[Plain-text document sources]
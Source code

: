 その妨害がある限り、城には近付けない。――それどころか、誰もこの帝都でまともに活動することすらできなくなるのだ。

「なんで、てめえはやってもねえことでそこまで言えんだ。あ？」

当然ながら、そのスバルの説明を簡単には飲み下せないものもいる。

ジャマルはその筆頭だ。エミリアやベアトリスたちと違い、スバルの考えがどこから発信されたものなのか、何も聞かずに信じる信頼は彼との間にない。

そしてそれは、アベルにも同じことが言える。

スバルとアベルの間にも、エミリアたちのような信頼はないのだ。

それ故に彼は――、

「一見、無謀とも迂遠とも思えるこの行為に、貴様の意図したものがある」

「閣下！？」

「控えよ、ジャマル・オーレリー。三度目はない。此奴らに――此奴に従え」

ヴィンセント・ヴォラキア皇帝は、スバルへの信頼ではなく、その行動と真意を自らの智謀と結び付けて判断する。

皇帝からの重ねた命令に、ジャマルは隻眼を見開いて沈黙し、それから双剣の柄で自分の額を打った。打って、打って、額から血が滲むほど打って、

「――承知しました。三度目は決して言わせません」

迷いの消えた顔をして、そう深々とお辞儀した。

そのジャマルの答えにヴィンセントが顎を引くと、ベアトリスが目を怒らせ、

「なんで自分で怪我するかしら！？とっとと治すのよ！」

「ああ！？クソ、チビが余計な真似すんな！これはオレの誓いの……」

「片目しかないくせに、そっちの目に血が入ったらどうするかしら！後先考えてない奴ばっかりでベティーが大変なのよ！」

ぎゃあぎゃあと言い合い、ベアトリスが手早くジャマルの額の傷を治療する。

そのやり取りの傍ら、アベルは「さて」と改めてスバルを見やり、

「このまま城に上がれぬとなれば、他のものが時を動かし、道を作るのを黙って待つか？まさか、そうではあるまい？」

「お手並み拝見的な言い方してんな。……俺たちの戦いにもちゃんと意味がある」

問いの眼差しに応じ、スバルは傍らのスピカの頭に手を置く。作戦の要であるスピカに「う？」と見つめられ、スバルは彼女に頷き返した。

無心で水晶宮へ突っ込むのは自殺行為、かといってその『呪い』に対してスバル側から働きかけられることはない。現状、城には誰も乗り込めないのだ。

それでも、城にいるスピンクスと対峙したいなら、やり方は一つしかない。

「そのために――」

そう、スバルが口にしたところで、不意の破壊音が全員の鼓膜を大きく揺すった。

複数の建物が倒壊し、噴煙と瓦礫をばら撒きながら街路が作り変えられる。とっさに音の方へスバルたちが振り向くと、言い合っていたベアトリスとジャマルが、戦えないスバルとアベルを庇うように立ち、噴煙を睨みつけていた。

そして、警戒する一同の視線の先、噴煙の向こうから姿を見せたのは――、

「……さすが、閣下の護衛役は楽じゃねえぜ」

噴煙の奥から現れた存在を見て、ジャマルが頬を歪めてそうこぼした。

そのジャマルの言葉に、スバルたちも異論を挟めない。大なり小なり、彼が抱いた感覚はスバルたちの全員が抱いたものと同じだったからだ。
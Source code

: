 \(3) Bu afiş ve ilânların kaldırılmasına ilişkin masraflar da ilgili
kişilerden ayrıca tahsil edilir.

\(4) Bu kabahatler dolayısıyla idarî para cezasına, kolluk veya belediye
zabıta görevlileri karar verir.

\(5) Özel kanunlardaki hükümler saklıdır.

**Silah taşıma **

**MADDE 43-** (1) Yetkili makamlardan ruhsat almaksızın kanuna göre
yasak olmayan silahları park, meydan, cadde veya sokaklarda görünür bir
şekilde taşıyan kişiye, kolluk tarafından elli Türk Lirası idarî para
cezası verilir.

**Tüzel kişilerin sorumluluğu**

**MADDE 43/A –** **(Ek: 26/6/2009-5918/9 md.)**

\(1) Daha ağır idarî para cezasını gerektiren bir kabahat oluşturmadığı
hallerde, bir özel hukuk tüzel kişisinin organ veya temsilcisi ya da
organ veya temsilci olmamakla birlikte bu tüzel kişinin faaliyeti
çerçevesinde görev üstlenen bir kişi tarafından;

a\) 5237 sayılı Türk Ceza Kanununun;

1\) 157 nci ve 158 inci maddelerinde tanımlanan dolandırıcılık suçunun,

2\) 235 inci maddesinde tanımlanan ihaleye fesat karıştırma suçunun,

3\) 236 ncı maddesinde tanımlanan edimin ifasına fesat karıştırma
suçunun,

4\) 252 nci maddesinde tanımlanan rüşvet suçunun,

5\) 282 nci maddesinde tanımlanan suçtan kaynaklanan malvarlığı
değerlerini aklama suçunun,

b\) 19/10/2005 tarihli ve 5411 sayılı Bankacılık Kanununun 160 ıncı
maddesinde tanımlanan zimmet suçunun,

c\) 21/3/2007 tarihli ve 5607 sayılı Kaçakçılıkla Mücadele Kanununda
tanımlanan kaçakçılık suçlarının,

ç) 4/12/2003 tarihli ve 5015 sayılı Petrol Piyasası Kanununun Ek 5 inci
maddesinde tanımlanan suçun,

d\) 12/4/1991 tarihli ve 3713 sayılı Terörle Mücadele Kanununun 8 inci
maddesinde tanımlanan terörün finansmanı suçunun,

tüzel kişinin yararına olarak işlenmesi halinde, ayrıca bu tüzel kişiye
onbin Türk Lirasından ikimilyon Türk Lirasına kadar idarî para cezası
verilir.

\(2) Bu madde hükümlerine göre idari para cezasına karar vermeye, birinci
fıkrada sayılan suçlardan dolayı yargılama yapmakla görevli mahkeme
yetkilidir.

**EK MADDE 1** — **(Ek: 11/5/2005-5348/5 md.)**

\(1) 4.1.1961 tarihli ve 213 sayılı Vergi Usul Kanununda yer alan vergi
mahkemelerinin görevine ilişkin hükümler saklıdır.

> **PROBLEM DETAILS**: In the data above, start at the line that has "そう、スバルが口にしたところで、不意の破壊音が全員の鼓膜を大きく揺すった。", stop after the line that has "43/A –** **(Ek: 26/6/2009-5918/9 md.)**", and print every line in between exactly as it stands.

> **EXPECTED ANSWER**:
そう、スバルが口にしたところで、不意の破壊音が全員の鼓膜を大きく揺すった。

複数の建物が倒壊し、噴煙と瓦礫をばら撒きながら街路が作り変えられる。とっさに音の方へスバルたちが振り向くと、言い合っていたベアトリスとジャマルが、戦えないスバルとアベルを庇うように立ち、噴煙を睨みつけていた。

そして、警戒する一同の視線の先、噴煙の向こうから姿を見せたのは――、

「……さすが、閣下の護衛役は楽じゃねえぜ」

噴煙の奥から現れた存在を見て、ジャマルが頬を歪めてそうこぼした。

そのジャマルの言葉に、スバルたちも異論を挟めない。大なり小なり、彼が抱いた感覚はスバルたちの全員が抱いたものと同じだったからだ。
Source code

: \(3) Bu afiş ve ilânların kaldırılmasına ilişkin masraflar da ilgili
kişilerden ayrıca tahsil edilir.

\(4) Bu kabahatler dolayısıyla idarî para cezasına, kolluk veya belediye
zabıta görevlileri karar verir.

\(5) Özel kanunlardaki hükümler saklıdır.

**Silah taşıma **

**MADDE 43-** (1) Yetkili makamlardan ruhsat almaksızın kanuna göre
yasak olmayan silahları park, meydan, cadde veya sokaklarda görünür bir
şekilde taşıyan kişiye, kolluk tarafından elli Türk Lirası idarî para
cezası verilir.

**Tüzel kişilerin sorumluluğu**

**MADDE 43/A –** **(Ek: 26/6/2009-5918/9 md.)**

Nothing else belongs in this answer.